Last week The Guardian reported that Apple Music has 11 million users – meaning that 11 million people (or households) have had a go during the three-month free trial period. No one has had to pay any money, of course, and there is no information on how Spotify has gone since Apple Music's launch.

Well, I can tell you how Spotify is going in New Zealand: gangbusters.

Thanks, apparently, to its partnership with Spark, Spotify uptake has grown strongly in recent weeks. This might be a mixed blessing – quite apart from its murky payouts, Spotify still has a sight whiff of the pyramid scheme about it. It would be a bummer if the dominant platform proved to be ultimately unsustainable.

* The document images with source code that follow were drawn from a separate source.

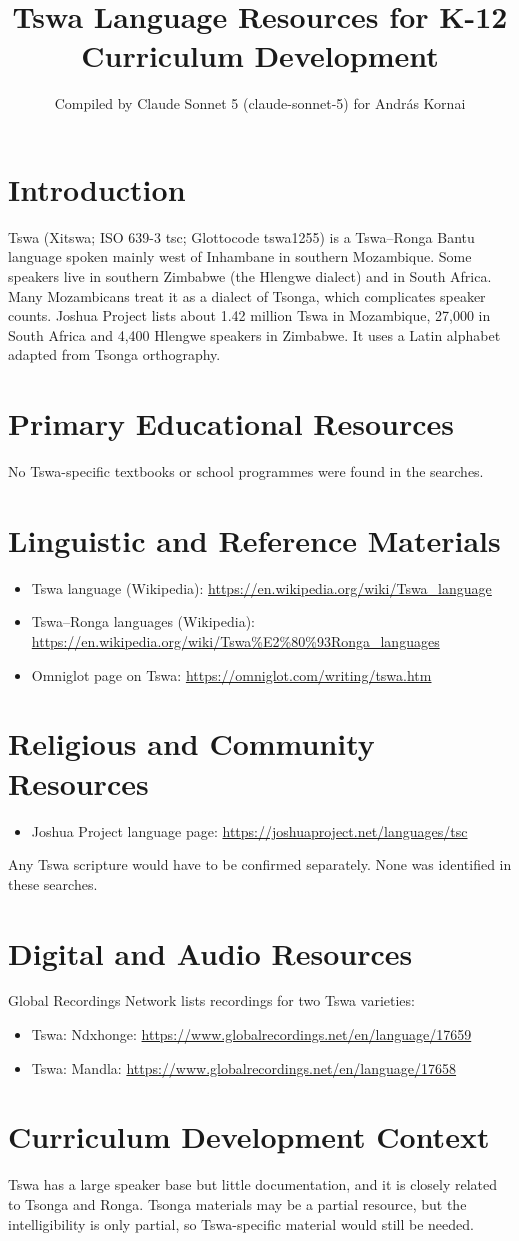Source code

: \documentclass[12pt]{article}
\title{Tswa Language Resources for K-12 Curriculum Development}
\author{Compiled by Claude Sonnet 5 (claude-sonnet-5) for Andr\'as Kornai}
\date{}
\begin{document}
\maketitle

\section{Introduction}
Tswa (Xitswa; ISO 639-3 tsc; Glottocode tswa1255) is a Tswa--Ronga Bantu language spoken mainly west of Inhambane in southern Mozambique. Some speakers live in southern Zimbabwe (the Hlengwe dialect) and in South Africa. Many Mozambicans treat it as a dialect of Tsonga, which complicates speaker counts. Joshua Project lists about 1.42 million Tswa in Mozambique, 27,000 in South Africa and 4,400 Hlengwe speakers in Zimbabwe. It uses a Latin alphabet adapted from Tsonga orthography.

\section{Primary Educational Resources}
No Tswa-specific textbooks or school programmes were found in the searches.

\section{Linguistic and Reference Materials}
\begin{itemize}
\item Tswa language (Wikipedia): \url{https://en.wikipedia.org/wiki/Tswa_language}
\item Tswa--Ronga languages (Wikipedia): \url{https://en.wikipedia.org/wiki/Tswa%E2%80%93Ronga_languages}
\item Omniglot page on Tswa: \url{https://omniglot.com/writing/tswa.htm}
\end{itemize}

\section{Religious and Community Resources}
\begin{itemize}
\item Joshua Project language page: \url{https://joshuaproject.net/languages/tsc}
\end{itemize}
Any Tswa scripture would have to be confirmed separately. None was identified in these searches.

\section{Digital and Audio Resources}
Global Recordings Network lists recordings for two Tswa varieties:
\begin{itemize}
\item Tswa: Ndxhonge: \url{https://www.globalrecordings.net/en/language/17659}
\item Tswa: Mandla: \url{https://www.globalrecordings.net/en/language/17658}
\end{itemize}

\section{Curriculum Development Context}
Tswa has a large speaker base but little documentation, and it is closely related to Tsonga and Ronga. Tsonga materials may be a partial resource, but the intelligibility is only partial, so Tswa-specific material would still be needed.
\end{document}
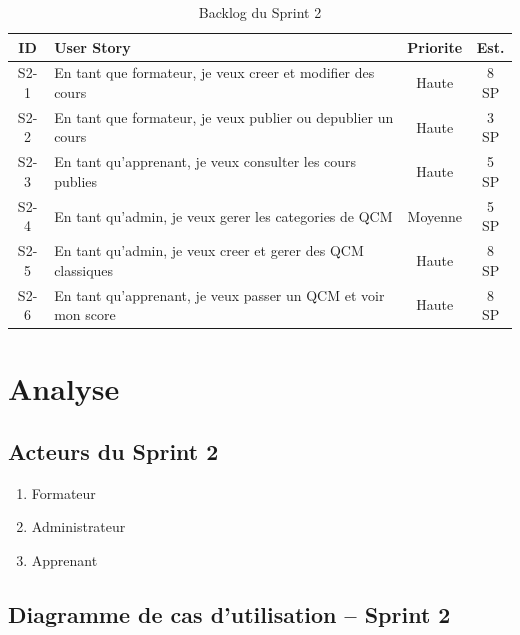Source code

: \documentclass[a4paper,12pt]{report}
\begin{document}
\begin{table}[H]
  \centering
  \caption{Backlog du Sprint 2}
  \label{tab:backlog_s2}
  \begin{tabular}{|c|p{7.5cm}|c|c|}
    \hline
    \textbf{ID} & \textbf{User Story} & \textbf{Priorite} & \textbf{Est.} \\
    \hline
    S2-1 & En tant que formateur, je veux creer et modifier des cours & Haute & 8 SP \\
    \hline
    S2-2 & En tant que formateur, je veux publier ou depublier un cours & Haute & 3 SP \\
    \hline
    S2-3 & En tant qu'apprenant, je veux consulter les cours publies & Haute & 5 SP \\
    \hline
    S2-4 & En tant qu'admin, je veux gerer les categories de QCM & Moyenne & 5 SP \\
    \hline
    S2-5 & En tant qu'admin, je veux creer et gerer des QCM classiques & Haute & 8 SP \\
    \hline
    S2-6 & En tant qu'apprenant, je veux passer un QCM et voir mon score & Haute & 8 SP \\
    \hline
  \end{tabular}
\end{table}

\section{Analyse}

\subsection{Acteurs du Sprint 2}
\begin{enumerate}
  \item Formateur
  \item Administrateur
  \item Apprenant
\end{enumerate}

\subsection{Diagramme de cas d'utilisation -- Sprint 2}
\end{document}
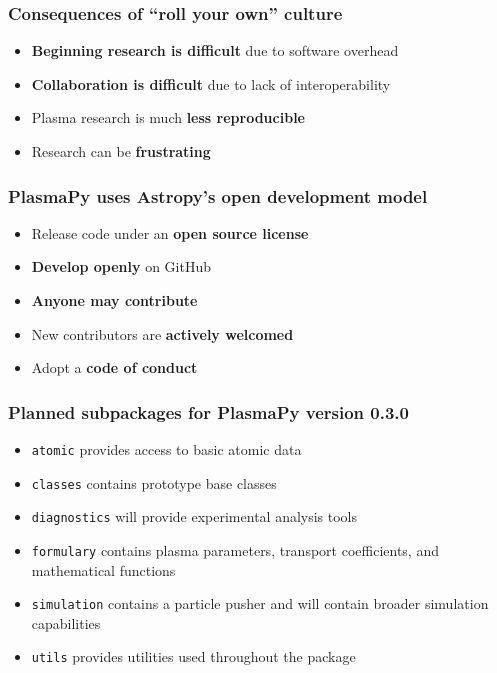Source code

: \documentclass[default,compress]{beamer}
\begin{document}
\begin{frame}[plain]
    \frametitle{Consequences of ``roll your own'' culture}
    \begin{itemize}
    \item \textbf{Beginning research is difficult} due to software overhead
    \item \textbf{Collaboration is difficult} due to lack of interoperability
    \item Plasma research is much \textbf{less reproducible}
    \item Research can be \textbf{frustrating}
    \end{itemize}
        \vspace{3mm}
    \begin{center}
    \end{center}
\end{frame}


\begin{frame}[plain]
    \frametitle{PlasmaPy uses Astropy's open development model}
    \begin{itemize}
    \item Release code under an \textbf{open source license}
    \item \textbf{Develop openly} on GitHub
    \item \textbf{Anyone may contribute} 
    \item New contributors are \textbf{actively welcomed}
    \item Adopt a \textbf{code of conduct}
    \end{itemize}
\end{frame}


\begin{frame}[plain]
    \frametitle{Planned subpackages for PlasmaPy version 0.3.0}  
    \begin{itemize}
    \item \texttt{atomic} provides access to basic atomic data
    \item \texttt{classes} contains prototype base classes
    \item \texttt{diagnostics} will provide experimental analysis tools
    \item \texttt{formulary} contains plasma parameters, transport coefficients, and mathematical functions
    \item \texttt{simulation} contains a particle pusher and will contain broader simulation capabilities
    \item \texttt{utils} provides utilities used throughout the package
    \end{itemize}
\end{frame}
\end{document}
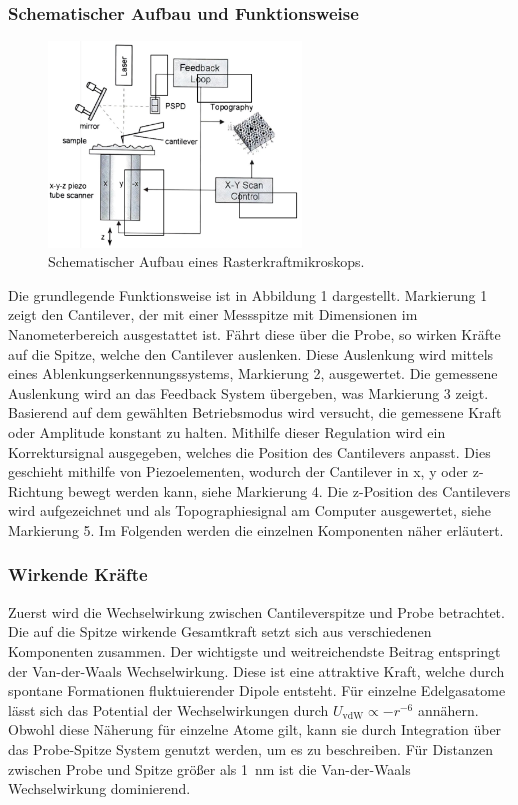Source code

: \subsubsection{Schematischer Aufbau und Funktionsweise}
\begin{figure}
    \centering
    \includegraphics[width=0.6\textwidth]{../assets/messmethoden/afm/01_aufbau.png}
    \caption{Schematischer Aufbau eines Rasterkraftmikroskops. }
    \label{fig:afm_aufbau}
\end{figure}
Die grundlegende Funktionsweise ist in Abbildung 1 dargestellt.
Markierung 1 zeigt den Cantilever, der mit einer Messspitze mit Dimensionen im Nanometerbereich ausgestattet ist.
Fährt diese über die Probe, so wirken Kräfte auf die Spitze, welche den Cantilever auslenken.
Diese Auslenkung wird mittels eines Ablenkungserkennungssystems, Markierung 2, ausgewertet.
Die gemessene Auslenkung wird an das Feedback System übergeben, was Markierung 3 zeigt.
Basierend auf dem gewählten Betriebsmodus wird versucht, die gemessene Kraft oder Amplitude konstant zu halten.
Mithilfe dieser Regulation wird ein Korrektursignal ausgegeben, welches die Position des Cantilevers anpasst.
Dies geschieht mithilfe von Piezoelementen, wodurch der Cantilever in x, y oder z-Richtung bewegt werden kann, siehe Markierung 4.
Die z-Position des Cantilevers wird aufgezeichnet und als Topographiesignal am Computer ausgewertet, siehe Markierung 5.
Im Folgenden werden die einzelnen Komponenten näher erläutert.\autocite[8-10]{afm-buch}

\subsubsection{Wirkende Kräfte}
Zuerst wird die Wechselwirkung zwischen Cantileverspitze und Probe betrachtet.
Die auf die Spitze wirkende Gesamtkraft setzt sich aus verschiedenen Komponenten zusammen.
Der wichtigste und weitreichendste Beitrag entspringt der Van-der-Waals Wechselwirkung.
Diese ist eine attraktive Kraft, welche durch spontane Formationen fluktuierender Dipole entsteht.
Für einzelne Edelgasatome lässt sich das Potential der Wechselwirkungen durch
$U_{\mathrm{vdW}}\propto-r^{-6}$ annähern.
Obwohl diese Näherung für einzelne Atome gilt, kann sie durch Integration über das Probe-Spitze System genutzt
werden, um es zu beschreiben.
Für Distanzen zwischen Probe und Spitze größer als \qty{1}{\nano\meter} ist die Van-der-Waals Wechselwirkung
dominierend.

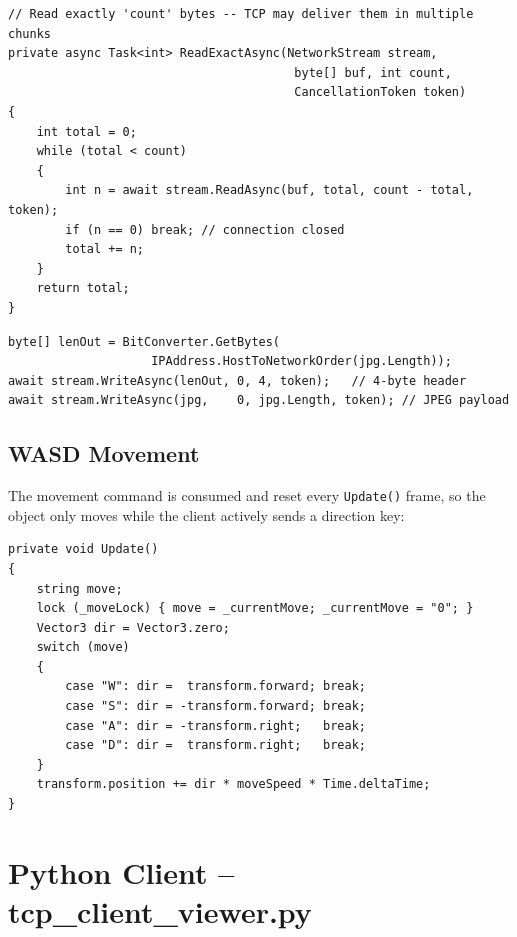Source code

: \documentclass[12pt,a4paper]{article}
\begin{document}
\begin{lstlisting}[style=csharp, caption={Reading a length-prefixed message from the TCP stream.}]
// Read exactly 'count' bytes -- TCP may deliver them in multiple chunks
private async Task<int> ReadExactAsync(NetworkStream stream,
                                        byte[] buf, int count,
                                        CancellationToken token)
{
    int total = 0;
    while (total < count)
    {
        int n = await stream.ReadAsync(buf, total, count - total, token);
        if (n == 0) break; // connection closed
        total += n;
    }
    return total;
}
\end{lstlisting}

\begin{lstlisting}[style=csharp, caption={Sending the JPEG response with length prefix.}]
byte[] lenOut = BitConverter.GetBytes(
                    IPAddress.HostToNetworkOrder(jpg.Length));
await stream.WriteAsync(lenOut, 0, 4, token);   // 4-byte header
await stream.WriteAsync(jpg,    0, jpg.Length, token); // JPEG payload
\end{lstlisting}

\subsection{WASD Movement}

The movement command is consumed and reset every \texttt{Update()} frame, so the
object only moves while the client actively sends a direction key:

\begin{lstlisting}[style=csharp, caption={Movement applied and reset on the Unity main thread.}]
private void Update()
{
    string move;
    lock (_moveLock) { move = _currentMove; _currentMove = "0"; }
    Vector3 dir = Vector3.zero;
    switch (move)
    {
        case "W": dir =  transform.forward; break;
        case "S": dir = -transform.forward; break;
        case "A": dir = -transform.right;   break;
        case "D": dir =  transform.right;   break;
    }
    transform.position += dir * moveSpeed * Time.deltaTime;
}
\end{lstlisting}

\section{Python Client -- tcp\_client\_viewer.py}
\end{document}
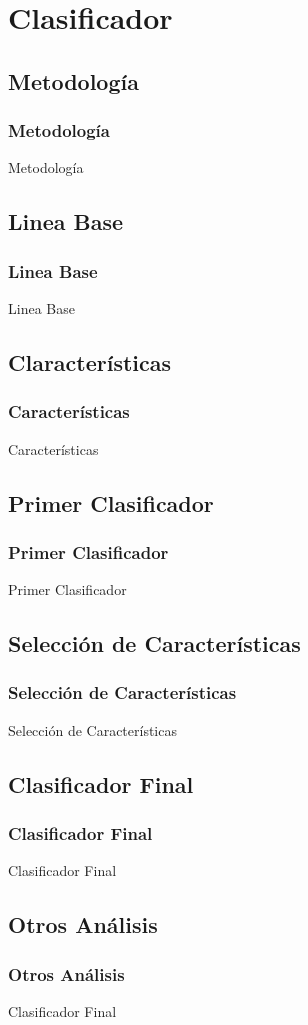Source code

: \section{Clasificador} %

\subsection{Metodología}
\begin{frame}
\frametitle{Metodología}
Metodología
\end{frame}

\subsection{Linea Base}
\begin{frame}
\frametitle{Linea Base}
Linea Base
\end{frame}

\subsection{Claracterísticas}
\begin{frame}
\frametitle{Características}
Características
\end{frame}

\subsection{Primer Clasificador}
\begin{frame}
\frametitle{Primer Clasificador}
Primer Clasificador
\end{frame}

\subsection{Selección de Características}
\begin{frame}
\frametitle{Selección de Características}
Selección de Características
\end{frame}

\subsection{Clasificador Final}
\begin{frame}
\frametitle{Clasificador Final}
Clasificador Final
\end{frame}

\subsection{Otros Análisis}
\begin{frame}
\frametitle{Otros Análisis}
Clasificador Final
\end{frame}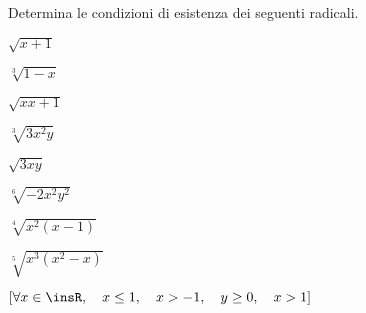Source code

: \begin{esercizio}
 \label{ese:2.11}
Determina le condizioni di esistenza dei seguenti radicali.
 \begin{multicols}{4}
 \begin{enumeratea}
 \item $\sqrt{x+1}$
 \item $\sqrt[3]{1-x}$
 \item $\sqrt{x{x+1}}$
 \item $\sqrt[3]{3x^2y}$
 \item $\sqrt{3xy}$
 \item $\sqrt[6]{-2x^2y^2}$
 \item $\sqrt[4]{x^2(x-1)}$
 \item $\sqrt[5]{x^3(x^2-x)}$
 \end{enumeratea}
 \end{multicols}
\vspace*{-8pt}
$[\forall x\in \insR,\quad x\le 1,\quad x>-1,\quad y\ge 0,\quad x>1]$
\end{esercizio}

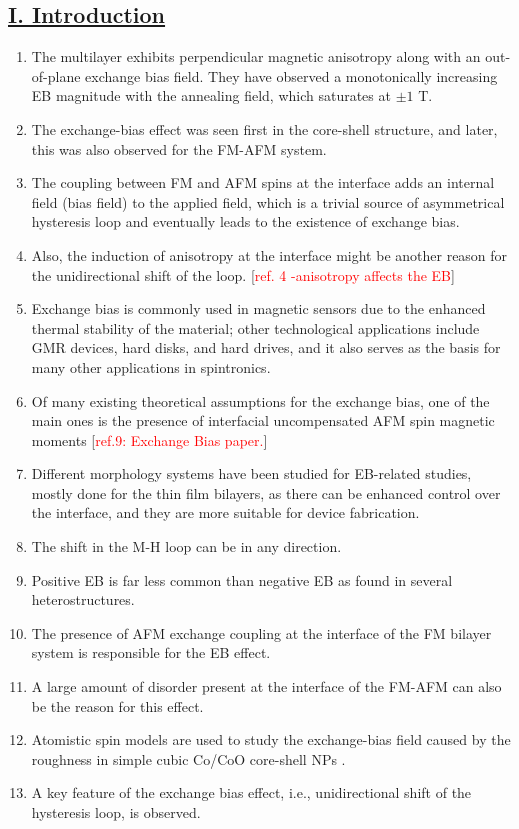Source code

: \subsection*{\underline{I. Introduction}}
\begin{enumerate}
    \item The multilayer exhibits perpendicular magnetic anisotropy along with an out-of-plane exchange bias field. They have observed a monotonically increasing EB magnitude with the annealing field, which saturates at $\pm1$ T.
    \item The exchange-bias effect was seen first in the core-shell structure, and later, this was also observed for the FM-AFM system.
    \item The coupling between FM and AFM spins at the interface adds an internal field (bias field) to the applied field, which is a trivial source of asymmetrical hysteresis loop and eventually leads to the existence of exchange bias. 
    \item Also, the induction of anisotropy at the interface might be another reason for the unidirectional shift of the loop. [\textcolor{red}{ref. 4 -anisotropy affects the EB}]
    \item Exchange bias is commonly used in magnetic sensors due to the enhanced thermal stability of the material; other technological applications include GMR devices, hard disks, and hard drives, and it also serves as the basis for many other applications in spintronics.
    \item Of many existing theoretical assumptions for the exchange bias, one of the main ones is the presence of interfacial uncompensated AFM spin magnetic moments [\textcolor{red}{ref.9: Exchange Bias paper.}]
    \item Different morphology systems have been studied for EB-related studies, mostly done for the thin film bilayers, as there can be enhanced control over the interface, and they are more suitable for device fabrication.
    \item The shift in the M-H loop can be in any direction.
    \item Positive EB is far less common than negative EB as found in several heterostructures.
    \item The presence of AFM exchange coupling at the interface of the FM bilayer system is responsible for the EB effect. 
    \item A large amount of disorder present at the interface of the FM-AFM can also be the reason for this effect.
    \item Atomistic spin models are used to study the exchange-bias field caused by the roughness in simple cubic Co/CoO core-shell NPs \cite{wuInfluenceAtomicRoughness2020,influenceofinterfacial2011}. 
    \item A key feature of the exchange bias effect, i.e., unidirectional shift of the hysteresis loop, is observed.
\end{enumerate}

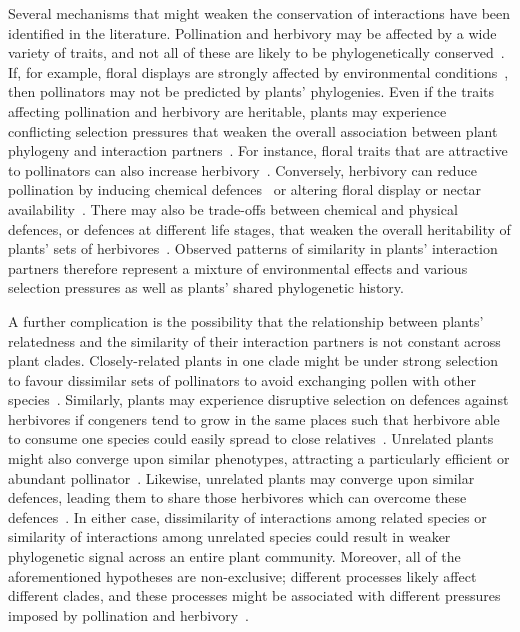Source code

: \documentclass[12pt]{article}
\begin{document}
\begin{spacing}{1.5}
  Several mechanisms that might weaken the conservation of interactions
  have been identified in the literature. Pollination and herbivory may be affected
  by a wide variety of traits, and not all of these are likely to be
  phylogenetically conserved~\citep{Rezende2007,Kursar2009,Ibanez2016}. If, for example,
  floral displays are strongly affected by environmental conditions~\citep{Canto2004}, 
  then pollinators may not be predicted by plants' phylogenies.
  Even if the traits affecting pollination and herbivory are
  heritable, plants may experience conflicting selection pressures that
  weaken the overall association between plant phylogeny and interaction
  partners~\citep{Armbruster1997,Lankau2007,Siepielski2010,Wise2013,Karinho2014}. 
  For instance, floral traits that
  are attractive to pollinators can also increase 
  herbivory~\citep{Strauss2002,Adler2004,Theis2006}. 
  Conversely, herbivory can reduce pollination by inducing chemical 
  defences~\citep{Adler2006} or altering floral display or nectar 
  availability~\citep{Strauss1997}. There may also be trade-offs between chemical and physical defences, or defences at different life stages, that weaken the overall heritability of plants' sets of herbivores~\citep{Karinho2014,Endara2017}. Observed patterns
  of similarity in plants' interaction partners therefore represent
  a mixture of environmental effects and various selection pressures as
  well as plants' shared phylogenetic history.


  A further complication is the possibility that the relationship between
  plants' relatedness and the similarity of their interaction partners is
  not constant across plant clades. Closely-related plants
  in one clade might be under strong selection to favour dissimilar
  sets of pollinators to avoid exchanging pollen with other
  species~\citep{Levin1970,Bell2005,Mitchell2009}. Similarly, plants may experience disruptive selection on defences against herbivores if congeners tend to grow in the same places such that herbivore able to consume one species could easily spread to close relatives~\citep{Kursar2009}. 
  Unrelated plants might also 
  converge upon similar phenotypes, attracting a particularly 
  efficient or abundant pollinator~\citep{Ollerton1996,Wilson2007,Ollerton2009,Ibanez2016}. 
  Likewise, unrelated plants may converge upon similar defences, leading them to share 
  those herbivores which can overcome these defences~\citep{Pichersky2000}. 
  In either case, dissimilarity of interactions among related species 
  or similarity of interactions among unrelated species could result 
  in weaker phylogenetic signal across an entire plant community. 
  Moreover, all of the aforementioned hypotheses 
  are non-exclusive; different processes likely affect different
  clades, and these processes might be associated with different 
  pressures imposed by pollination and herbivory~\citep{Fontaine2015}. 



\end{spacing}
\end{document}
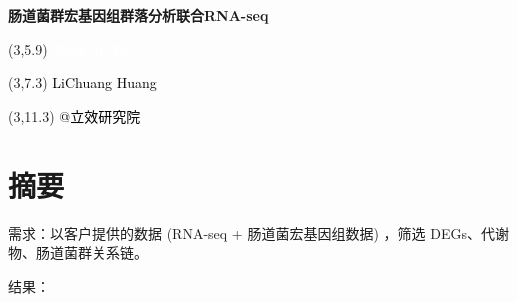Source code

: \documentclass[
]{article}
\author{}
\date{\vspace{-2.5em}}
\begin{document}
\begin{titlepage} 
\begin{center} \textbf{\Huge
肠道菌群宏基因组群落分析联合RNA-seq} \vspace{4em}
\begin{textblock}{10}(3,5.9) \huge
\textbf{\textcolor{white}{2024-01-29}}
\end{textblock} \begin{textblock}{10}(3,7.3)
\Large \textcolor{black}{LiChuang Huang}
\end{textblock} \begin{textblock}{10}(3,11.3)
\Large \textcolor{black}{@立效研究院}
\end{textblock} \end{center} \end{titlepage}
\restoregeometry


\tableofcontents

\listoffigures

\listoftables

\newpage


\hypertarget{abstract}{%
\section{摘要}\label{abstract}}

需求：以客户提供的数据 (RNA-seq + 肠道菌宏基因组数据) ，筛选 DEGs、代谢物、肠道菌群关系链。

结果：
\end{document}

But Apple doesn't deserve any better. I've resorted to turning off iCloud Music Library on both my iMac and iPhone – meaning I'm basically using Apple Music as radio – and only using Apple Music's persistent features on a third device, an iPad, which has never had a local music library. Ridiculous, I know.

I've apparently added a few things to My Music, although I'm damned if I know where they are. Even though I've disabled iCloud Music Library on my Mac, my whole desktop library still shows up on the iPad. I don't think I've been able to enable anything for offline play yet. But I've managed to save several Apple Music playlists, although I still can't save to a new playlist like my son can on his iPhone (what's that about?).

Maybe I'm doing something wrong – it's hard to know because there's so little documentation from Apple. Not-needing-a-manual is part of the Apple brand, but that only works if the user experience is so simple and intuitive that it just all happens naturally. And it really ain't.

I'd follow this guy and dump the whole thing if it wasn't for the fact that the curation elements of Apple Music are so great. My darling and I spent hours in a hotel room in Christchurch last weekend listening to "stations" seeded from single tracks I liked on Apple Music. It was brilliant. As I keep saying, the music part of Apple Music is tremendous. The technical part is dreadful.

I like to think that Steve Jobs is scowling from heaven.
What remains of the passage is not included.